> [TASK STATEMENT]: How do the lines below between the ones holding "- [CS230 Deep" and "- [CS131 Computer", inclusive, read? Give them again exactly, with no other lines.

> [SOURCE DATA]:
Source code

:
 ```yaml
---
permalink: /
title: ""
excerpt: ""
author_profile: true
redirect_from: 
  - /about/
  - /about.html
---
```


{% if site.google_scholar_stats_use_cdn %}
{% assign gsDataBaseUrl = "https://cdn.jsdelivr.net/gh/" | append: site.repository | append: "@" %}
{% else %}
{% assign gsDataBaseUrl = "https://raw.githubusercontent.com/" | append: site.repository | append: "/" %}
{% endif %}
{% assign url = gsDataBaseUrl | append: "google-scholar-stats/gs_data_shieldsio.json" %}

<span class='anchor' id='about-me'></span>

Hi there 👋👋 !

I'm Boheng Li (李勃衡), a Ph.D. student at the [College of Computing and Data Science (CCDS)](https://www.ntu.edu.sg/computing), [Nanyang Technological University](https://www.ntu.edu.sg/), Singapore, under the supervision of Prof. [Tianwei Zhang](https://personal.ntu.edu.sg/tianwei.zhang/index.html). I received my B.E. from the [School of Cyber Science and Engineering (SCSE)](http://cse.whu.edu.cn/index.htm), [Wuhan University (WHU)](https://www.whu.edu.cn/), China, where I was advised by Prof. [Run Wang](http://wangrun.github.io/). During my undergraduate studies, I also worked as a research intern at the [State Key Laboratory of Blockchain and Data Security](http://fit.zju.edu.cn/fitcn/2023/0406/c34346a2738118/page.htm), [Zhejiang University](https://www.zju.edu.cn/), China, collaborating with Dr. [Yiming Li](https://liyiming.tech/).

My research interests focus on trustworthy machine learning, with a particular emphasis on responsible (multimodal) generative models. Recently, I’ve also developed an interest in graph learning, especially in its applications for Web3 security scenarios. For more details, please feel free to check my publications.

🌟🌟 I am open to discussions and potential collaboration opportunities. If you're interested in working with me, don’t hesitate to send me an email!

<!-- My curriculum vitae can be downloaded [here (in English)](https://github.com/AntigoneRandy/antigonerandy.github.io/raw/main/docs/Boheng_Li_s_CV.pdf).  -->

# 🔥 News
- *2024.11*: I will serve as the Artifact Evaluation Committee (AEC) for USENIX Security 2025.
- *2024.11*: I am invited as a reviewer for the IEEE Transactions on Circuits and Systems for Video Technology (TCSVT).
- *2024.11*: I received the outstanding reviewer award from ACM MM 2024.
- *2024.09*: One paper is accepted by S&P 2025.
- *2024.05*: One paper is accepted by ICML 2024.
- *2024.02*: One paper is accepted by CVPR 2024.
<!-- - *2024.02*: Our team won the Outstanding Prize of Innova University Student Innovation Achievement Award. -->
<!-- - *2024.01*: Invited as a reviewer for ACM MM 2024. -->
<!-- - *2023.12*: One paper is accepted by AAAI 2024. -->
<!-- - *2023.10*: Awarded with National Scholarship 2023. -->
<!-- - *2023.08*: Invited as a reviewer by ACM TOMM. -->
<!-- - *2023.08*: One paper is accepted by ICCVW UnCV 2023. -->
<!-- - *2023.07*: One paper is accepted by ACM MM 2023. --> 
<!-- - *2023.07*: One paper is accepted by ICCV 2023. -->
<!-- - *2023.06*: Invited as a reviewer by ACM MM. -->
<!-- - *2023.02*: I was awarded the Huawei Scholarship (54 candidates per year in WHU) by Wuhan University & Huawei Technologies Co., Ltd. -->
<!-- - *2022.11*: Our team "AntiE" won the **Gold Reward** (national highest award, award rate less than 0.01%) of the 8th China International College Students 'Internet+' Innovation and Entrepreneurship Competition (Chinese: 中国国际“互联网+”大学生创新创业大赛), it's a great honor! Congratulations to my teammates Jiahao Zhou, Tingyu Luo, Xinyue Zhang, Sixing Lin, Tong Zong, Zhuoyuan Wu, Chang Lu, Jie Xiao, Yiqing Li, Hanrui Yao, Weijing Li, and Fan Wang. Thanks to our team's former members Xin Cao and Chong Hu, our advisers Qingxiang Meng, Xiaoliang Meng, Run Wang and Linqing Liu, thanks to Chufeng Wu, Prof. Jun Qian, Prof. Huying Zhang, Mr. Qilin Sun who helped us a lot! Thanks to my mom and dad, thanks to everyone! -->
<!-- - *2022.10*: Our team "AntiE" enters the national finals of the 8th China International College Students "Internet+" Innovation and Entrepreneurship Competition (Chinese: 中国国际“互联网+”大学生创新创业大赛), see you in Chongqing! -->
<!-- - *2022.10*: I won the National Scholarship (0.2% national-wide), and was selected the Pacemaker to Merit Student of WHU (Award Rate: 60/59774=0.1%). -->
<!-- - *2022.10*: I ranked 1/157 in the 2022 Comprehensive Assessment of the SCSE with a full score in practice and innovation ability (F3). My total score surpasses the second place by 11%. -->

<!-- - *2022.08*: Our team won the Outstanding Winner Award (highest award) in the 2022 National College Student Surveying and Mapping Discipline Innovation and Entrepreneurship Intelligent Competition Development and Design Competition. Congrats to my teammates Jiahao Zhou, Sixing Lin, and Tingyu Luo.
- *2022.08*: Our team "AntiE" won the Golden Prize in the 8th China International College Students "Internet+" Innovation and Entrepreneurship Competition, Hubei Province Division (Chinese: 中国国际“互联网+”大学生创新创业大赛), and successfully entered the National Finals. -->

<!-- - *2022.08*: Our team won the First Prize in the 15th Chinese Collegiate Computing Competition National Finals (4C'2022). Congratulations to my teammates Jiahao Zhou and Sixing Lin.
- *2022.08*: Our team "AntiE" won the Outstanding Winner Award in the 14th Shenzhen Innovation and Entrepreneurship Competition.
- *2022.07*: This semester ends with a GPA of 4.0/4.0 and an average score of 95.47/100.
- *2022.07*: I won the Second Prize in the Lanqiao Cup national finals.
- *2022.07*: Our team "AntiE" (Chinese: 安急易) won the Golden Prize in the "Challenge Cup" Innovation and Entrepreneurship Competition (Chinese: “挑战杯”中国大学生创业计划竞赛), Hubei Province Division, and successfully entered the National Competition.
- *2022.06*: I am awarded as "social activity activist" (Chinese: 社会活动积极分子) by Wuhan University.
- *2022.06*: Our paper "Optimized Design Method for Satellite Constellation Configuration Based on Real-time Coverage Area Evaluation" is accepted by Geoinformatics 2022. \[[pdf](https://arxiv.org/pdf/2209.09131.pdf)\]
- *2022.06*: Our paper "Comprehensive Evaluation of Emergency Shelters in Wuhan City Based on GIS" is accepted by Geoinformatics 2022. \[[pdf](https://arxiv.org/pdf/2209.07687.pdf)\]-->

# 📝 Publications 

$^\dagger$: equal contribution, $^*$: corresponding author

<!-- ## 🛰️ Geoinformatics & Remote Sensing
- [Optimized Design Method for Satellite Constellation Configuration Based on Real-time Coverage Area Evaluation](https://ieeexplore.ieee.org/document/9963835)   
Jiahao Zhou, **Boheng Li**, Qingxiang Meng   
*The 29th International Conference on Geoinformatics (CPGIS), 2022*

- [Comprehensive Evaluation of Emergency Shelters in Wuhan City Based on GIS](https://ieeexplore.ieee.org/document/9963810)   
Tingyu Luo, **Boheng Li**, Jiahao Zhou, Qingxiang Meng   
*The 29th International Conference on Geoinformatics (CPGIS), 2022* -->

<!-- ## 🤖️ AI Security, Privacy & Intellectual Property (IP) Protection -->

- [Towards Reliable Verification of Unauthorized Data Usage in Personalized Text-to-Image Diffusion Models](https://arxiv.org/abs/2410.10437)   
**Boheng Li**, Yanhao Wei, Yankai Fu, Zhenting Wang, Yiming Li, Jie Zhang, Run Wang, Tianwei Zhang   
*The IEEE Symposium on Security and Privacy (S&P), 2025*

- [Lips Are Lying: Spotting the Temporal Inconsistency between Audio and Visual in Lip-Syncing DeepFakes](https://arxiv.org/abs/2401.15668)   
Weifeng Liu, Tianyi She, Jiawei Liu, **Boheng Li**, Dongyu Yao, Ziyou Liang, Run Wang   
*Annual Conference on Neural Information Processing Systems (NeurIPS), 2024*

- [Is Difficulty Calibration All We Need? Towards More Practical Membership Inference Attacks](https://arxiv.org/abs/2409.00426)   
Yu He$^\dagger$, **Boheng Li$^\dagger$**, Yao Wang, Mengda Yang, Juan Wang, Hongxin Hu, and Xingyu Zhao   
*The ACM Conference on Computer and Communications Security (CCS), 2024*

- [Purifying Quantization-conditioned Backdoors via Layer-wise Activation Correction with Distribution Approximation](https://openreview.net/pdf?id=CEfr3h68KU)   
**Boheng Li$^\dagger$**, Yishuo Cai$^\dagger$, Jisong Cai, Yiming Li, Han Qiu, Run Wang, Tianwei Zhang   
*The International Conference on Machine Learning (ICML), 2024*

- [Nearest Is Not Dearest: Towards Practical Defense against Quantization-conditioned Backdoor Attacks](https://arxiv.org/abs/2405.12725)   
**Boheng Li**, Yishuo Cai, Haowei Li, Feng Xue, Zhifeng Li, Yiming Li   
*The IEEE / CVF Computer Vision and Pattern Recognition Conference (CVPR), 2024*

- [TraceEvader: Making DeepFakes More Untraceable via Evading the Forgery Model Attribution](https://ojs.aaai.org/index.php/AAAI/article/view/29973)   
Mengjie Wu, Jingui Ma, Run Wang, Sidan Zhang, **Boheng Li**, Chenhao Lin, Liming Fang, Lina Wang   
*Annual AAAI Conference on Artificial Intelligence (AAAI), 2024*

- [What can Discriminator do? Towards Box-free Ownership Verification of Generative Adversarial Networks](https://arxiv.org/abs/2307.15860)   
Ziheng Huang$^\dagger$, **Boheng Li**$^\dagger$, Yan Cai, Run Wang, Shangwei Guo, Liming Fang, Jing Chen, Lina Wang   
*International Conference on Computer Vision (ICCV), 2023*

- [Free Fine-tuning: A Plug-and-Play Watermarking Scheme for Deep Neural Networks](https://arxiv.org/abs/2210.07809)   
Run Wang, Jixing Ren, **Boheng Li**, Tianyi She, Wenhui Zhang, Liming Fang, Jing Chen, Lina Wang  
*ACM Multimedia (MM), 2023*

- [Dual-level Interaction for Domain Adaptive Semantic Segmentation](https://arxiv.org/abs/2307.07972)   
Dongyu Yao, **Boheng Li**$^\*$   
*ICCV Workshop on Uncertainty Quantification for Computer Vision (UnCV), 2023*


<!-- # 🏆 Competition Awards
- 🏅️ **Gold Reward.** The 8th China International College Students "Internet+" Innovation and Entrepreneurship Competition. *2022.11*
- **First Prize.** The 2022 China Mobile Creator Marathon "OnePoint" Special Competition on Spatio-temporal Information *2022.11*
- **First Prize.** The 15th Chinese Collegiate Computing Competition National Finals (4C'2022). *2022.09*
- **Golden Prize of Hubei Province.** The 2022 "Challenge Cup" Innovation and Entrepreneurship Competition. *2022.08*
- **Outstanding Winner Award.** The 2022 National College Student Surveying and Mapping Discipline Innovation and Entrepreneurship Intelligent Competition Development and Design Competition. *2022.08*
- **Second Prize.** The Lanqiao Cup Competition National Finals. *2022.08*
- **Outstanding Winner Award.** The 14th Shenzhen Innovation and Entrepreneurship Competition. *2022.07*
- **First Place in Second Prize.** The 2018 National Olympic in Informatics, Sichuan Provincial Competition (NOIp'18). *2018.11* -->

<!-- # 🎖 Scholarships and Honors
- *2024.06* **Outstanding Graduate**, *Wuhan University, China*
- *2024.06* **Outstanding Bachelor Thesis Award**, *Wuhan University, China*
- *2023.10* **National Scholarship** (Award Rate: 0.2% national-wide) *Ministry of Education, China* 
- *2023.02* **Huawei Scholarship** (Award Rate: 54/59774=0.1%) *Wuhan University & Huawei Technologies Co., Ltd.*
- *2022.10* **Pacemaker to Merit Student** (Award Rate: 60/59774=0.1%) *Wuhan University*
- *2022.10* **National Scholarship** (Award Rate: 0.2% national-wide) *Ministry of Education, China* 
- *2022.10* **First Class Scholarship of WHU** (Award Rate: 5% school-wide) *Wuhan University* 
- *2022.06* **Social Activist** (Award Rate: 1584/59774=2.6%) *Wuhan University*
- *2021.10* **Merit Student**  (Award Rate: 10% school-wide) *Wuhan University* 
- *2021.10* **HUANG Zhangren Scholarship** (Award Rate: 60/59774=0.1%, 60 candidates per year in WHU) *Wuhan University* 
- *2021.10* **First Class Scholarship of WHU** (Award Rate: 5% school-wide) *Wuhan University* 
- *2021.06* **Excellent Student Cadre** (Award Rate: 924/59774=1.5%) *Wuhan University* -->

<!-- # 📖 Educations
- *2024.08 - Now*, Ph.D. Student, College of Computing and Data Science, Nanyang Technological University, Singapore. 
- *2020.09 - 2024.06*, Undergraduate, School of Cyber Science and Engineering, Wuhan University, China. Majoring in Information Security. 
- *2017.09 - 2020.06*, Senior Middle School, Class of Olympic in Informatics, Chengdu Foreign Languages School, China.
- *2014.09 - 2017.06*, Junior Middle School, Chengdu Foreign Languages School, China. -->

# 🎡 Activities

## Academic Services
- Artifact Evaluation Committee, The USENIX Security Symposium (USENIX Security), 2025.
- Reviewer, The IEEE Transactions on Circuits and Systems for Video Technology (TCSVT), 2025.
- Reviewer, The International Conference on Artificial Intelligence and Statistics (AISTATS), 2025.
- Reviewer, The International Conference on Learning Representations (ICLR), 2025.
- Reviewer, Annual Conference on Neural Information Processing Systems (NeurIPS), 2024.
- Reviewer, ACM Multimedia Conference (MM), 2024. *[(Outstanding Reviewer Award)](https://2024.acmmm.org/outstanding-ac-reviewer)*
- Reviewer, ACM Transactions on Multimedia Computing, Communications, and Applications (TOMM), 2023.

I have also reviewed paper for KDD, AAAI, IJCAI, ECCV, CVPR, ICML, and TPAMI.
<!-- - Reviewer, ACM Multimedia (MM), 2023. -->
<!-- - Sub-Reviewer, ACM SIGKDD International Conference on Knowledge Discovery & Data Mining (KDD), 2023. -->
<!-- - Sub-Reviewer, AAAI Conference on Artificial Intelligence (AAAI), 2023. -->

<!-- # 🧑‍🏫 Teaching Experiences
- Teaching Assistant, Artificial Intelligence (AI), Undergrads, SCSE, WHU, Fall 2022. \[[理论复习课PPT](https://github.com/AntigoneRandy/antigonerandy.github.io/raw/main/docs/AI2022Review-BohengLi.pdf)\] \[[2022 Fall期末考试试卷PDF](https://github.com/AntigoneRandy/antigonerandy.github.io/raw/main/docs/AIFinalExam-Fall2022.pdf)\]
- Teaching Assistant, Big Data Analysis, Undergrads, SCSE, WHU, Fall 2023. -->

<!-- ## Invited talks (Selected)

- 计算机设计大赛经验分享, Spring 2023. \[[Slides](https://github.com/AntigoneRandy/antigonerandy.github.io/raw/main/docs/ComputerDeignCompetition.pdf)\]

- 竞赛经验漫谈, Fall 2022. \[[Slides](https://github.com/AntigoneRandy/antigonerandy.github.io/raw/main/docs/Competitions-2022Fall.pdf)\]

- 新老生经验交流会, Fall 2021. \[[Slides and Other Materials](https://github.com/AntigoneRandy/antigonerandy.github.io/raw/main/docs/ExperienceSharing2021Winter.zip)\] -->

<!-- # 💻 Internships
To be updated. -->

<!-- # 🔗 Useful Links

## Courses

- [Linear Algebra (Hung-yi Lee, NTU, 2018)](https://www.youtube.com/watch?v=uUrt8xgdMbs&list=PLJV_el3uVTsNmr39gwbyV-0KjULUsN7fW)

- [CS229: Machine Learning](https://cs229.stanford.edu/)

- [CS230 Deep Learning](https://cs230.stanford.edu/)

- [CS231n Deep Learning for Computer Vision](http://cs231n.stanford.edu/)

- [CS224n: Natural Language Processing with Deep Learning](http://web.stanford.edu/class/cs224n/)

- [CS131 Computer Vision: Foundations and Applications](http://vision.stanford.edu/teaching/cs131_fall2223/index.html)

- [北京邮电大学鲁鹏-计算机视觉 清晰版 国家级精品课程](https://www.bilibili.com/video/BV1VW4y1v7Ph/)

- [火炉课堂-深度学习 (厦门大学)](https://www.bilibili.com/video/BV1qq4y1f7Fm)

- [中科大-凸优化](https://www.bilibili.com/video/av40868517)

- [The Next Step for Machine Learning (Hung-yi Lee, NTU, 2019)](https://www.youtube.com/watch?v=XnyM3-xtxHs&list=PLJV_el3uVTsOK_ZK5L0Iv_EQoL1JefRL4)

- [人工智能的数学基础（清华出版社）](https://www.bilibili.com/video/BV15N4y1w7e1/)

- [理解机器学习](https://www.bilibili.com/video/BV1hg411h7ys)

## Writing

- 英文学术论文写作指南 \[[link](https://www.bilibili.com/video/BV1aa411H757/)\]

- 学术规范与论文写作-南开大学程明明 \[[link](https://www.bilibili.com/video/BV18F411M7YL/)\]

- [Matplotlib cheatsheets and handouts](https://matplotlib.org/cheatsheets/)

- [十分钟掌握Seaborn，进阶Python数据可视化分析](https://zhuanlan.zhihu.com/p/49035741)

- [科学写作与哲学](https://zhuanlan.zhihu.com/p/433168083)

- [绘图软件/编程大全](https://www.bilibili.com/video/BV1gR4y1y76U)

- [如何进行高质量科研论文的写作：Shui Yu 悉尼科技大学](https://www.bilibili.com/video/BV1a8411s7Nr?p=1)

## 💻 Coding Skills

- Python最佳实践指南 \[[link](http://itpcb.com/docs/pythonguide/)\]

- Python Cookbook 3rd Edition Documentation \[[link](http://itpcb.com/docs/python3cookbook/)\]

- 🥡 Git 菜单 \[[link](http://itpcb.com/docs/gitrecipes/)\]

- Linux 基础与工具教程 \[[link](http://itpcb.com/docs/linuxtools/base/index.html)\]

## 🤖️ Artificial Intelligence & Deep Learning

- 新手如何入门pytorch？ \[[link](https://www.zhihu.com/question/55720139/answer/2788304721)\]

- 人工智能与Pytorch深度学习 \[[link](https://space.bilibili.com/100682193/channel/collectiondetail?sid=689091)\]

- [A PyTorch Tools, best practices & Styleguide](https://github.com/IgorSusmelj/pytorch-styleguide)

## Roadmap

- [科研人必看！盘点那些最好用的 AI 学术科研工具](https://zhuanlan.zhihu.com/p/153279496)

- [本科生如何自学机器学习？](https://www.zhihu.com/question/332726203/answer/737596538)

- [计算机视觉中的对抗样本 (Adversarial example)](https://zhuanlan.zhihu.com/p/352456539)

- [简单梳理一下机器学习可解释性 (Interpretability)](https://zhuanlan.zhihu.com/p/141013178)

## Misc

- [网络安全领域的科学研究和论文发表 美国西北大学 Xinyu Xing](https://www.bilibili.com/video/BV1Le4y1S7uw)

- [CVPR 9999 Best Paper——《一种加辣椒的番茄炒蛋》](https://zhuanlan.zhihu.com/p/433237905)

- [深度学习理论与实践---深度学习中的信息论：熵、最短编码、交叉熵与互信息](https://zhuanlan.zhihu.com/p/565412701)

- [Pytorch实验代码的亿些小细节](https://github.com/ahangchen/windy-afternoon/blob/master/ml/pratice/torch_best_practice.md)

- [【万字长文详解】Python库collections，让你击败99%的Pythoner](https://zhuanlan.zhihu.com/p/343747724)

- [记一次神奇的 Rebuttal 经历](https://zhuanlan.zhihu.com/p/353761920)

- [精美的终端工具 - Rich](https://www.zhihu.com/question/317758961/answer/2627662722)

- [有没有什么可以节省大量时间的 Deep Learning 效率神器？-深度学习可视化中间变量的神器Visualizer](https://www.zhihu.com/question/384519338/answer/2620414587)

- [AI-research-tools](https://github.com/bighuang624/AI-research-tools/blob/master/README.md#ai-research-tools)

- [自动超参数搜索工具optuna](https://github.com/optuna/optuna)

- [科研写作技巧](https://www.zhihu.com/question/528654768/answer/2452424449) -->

> [EXERCISE RESPONSE]:
- [CS230 Deep Learning](https://cs230.stanford.edu/)

- [CS231n Deep Learning for Computer Vision](http://cs231n.stanford.edu/)

- [CS224n: Natural Language Processing with Deep Learning](http://web.stanford.edu/class/cs224n/)

- [CS131 Computer Vision: Foundations and Applications](http://vision.stanford.edu/teaching/cs131_fall2223/index.html)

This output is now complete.